= Nana Ansah Kwao IV =

Ghanaian traditional ruler and a journalist

Nana Ansah Kwao IV also known by the name Kwaku Sintim Misa (Born 17 March 1971), is a Ghanaian Traditional Ruler and a television and radio broadcast journalist. He is the Chief of Akwamu Adumasa and the host of That's My Opinion on Joy FM.

== Early life and education ==
Born Kwaku Sintim-Misa, Nana Kwao Misa was born on 17 March, 1971 to Kwame Danso Misa who held the position of Akyempim Hene of Kyebi during the era of Osagyefo Kuntunkununku II, and Nana Asaa Danso Misa who hailed from Adumasa. His lineage of inheritance as the King of Adumasa is matrilineal, as it was intended for his mother's elder brother to occupy the position. Patrilineally, he is the grandson of Rt. Rev. Godfried Kwadwo Sintim-Misa, a former Moderator of the Presbyterian Church of Ghana and the nephew of television personality, Kwaku Sintim-Misa. Despite his royal background, Nana Kwao faced challenges due to his dyslexic condition, which affected his academic journey. He consequently attended multiple schools, including Jack N Jill School, St Martin de Porres School, North Ridge School, the Accra Academy, and Mpraeso Senior High School.

After completing his high school studies, Nana pursued higher education at the Methodist University College in Dansoman-Accra, where he graduated with a bachelor's degree in marketing.

== Career ==
Following his university studies, Nana Kwao Misa commenced his professional journey by managing his father's business line, which included hotels and pharmaceutical outlets.
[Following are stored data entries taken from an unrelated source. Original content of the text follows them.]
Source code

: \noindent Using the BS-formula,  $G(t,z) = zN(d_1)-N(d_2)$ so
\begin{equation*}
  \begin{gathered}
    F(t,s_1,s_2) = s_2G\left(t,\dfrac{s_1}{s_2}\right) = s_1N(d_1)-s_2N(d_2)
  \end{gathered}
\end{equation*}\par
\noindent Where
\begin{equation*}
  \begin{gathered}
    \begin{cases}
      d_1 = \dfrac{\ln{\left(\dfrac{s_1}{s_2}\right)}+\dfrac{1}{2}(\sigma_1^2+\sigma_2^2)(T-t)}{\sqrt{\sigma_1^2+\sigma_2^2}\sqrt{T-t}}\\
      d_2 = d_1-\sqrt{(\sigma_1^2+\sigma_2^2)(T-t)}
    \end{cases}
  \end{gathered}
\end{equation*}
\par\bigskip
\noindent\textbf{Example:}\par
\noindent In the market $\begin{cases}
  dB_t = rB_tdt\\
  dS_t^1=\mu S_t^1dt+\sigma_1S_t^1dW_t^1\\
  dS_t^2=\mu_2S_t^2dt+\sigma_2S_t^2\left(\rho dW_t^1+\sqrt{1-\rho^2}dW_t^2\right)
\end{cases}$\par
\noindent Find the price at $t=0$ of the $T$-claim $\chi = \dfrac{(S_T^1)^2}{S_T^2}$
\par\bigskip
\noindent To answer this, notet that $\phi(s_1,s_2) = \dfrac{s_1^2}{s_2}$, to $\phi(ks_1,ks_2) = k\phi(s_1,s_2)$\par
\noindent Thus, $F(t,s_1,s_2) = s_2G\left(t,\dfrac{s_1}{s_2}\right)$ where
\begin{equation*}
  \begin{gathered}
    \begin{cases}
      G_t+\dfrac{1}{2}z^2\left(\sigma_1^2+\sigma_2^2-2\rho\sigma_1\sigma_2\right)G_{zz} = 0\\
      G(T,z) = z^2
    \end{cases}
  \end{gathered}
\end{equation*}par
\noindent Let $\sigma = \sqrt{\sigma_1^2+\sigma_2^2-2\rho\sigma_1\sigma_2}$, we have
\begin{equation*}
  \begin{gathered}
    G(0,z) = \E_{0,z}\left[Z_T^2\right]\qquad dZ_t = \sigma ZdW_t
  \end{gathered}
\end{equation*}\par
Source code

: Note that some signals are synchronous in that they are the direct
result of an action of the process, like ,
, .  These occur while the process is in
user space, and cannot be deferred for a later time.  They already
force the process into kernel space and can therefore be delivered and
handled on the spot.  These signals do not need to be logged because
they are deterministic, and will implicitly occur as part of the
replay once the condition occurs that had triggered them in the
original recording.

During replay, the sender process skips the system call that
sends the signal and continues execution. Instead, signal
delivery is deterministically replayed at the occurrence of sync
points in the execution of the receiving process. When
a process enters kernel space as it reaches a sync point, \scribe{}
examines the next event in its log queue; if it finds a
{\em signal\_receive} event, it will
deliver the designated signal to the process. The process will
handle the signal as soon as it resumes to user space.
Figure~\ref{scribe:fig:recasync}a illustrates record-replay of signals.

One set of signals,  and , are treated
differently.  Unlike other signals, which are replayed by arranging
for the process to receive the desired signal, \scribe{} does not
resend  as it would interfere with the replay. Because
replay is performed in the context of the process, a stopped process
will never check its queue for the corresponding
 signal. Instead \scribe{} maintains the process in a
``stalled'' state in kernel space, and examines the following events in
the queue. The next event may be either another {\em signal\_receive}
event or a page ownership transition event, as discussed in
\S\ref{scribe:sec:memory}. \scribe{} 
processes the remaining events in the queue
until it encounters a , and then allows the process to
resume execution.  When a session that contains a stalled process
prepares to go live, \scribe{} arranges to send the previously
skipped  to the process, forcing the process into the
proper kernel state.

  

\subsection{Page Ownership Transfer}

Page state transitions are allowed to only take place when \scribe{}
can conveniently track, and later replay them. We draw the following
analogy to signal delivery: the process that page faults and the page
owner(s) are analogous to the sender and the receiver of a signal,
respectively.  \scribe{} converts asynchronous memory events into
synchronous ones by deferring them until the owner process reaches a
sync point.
This role aligned well with his marketing background, allowing him to interact frequently with customers.

Later, Nana moved to the UK, where he worked for companies such as Audi, Mercedes Benz, and Peugeot. In 2006, he started his own radio show on; That's My Opinion on Rainbow Radio in London, the United Kingdom, and about six years later he, joined Joy FM to continue the show.

== Succession to the Adumasa Throne ==
During his time abroad, the Adumasa throne had remained vacant for a decade, as it was originally intended for Nana Kwao's mother's oldest brother. However, due to his advanced age, he was unable to ascend the throne. Consequently, Nana Kwao Misa was chosen as the new Chief of Adumasa, and on 24 January 2011, he was officially installed as the Chief of Adumasa.

== Personal life ==
During his tenure at Rainbow Radio in Ghana, Nana Kwao Misa met Gifty Anti, whom he married in 2015. Following the marriage, Gifty Anti was named Oheneyiri Awo Dansoa and given the titles of Obaa and Hemasaa of Adumasa. Together, the couple has a daughter.

Outside of his professional engagements, Nana enjoys playing tennis and riding motorbikes on open roads. He also has a fondness for meals containing fried, boiled, or grilled ripe plantains.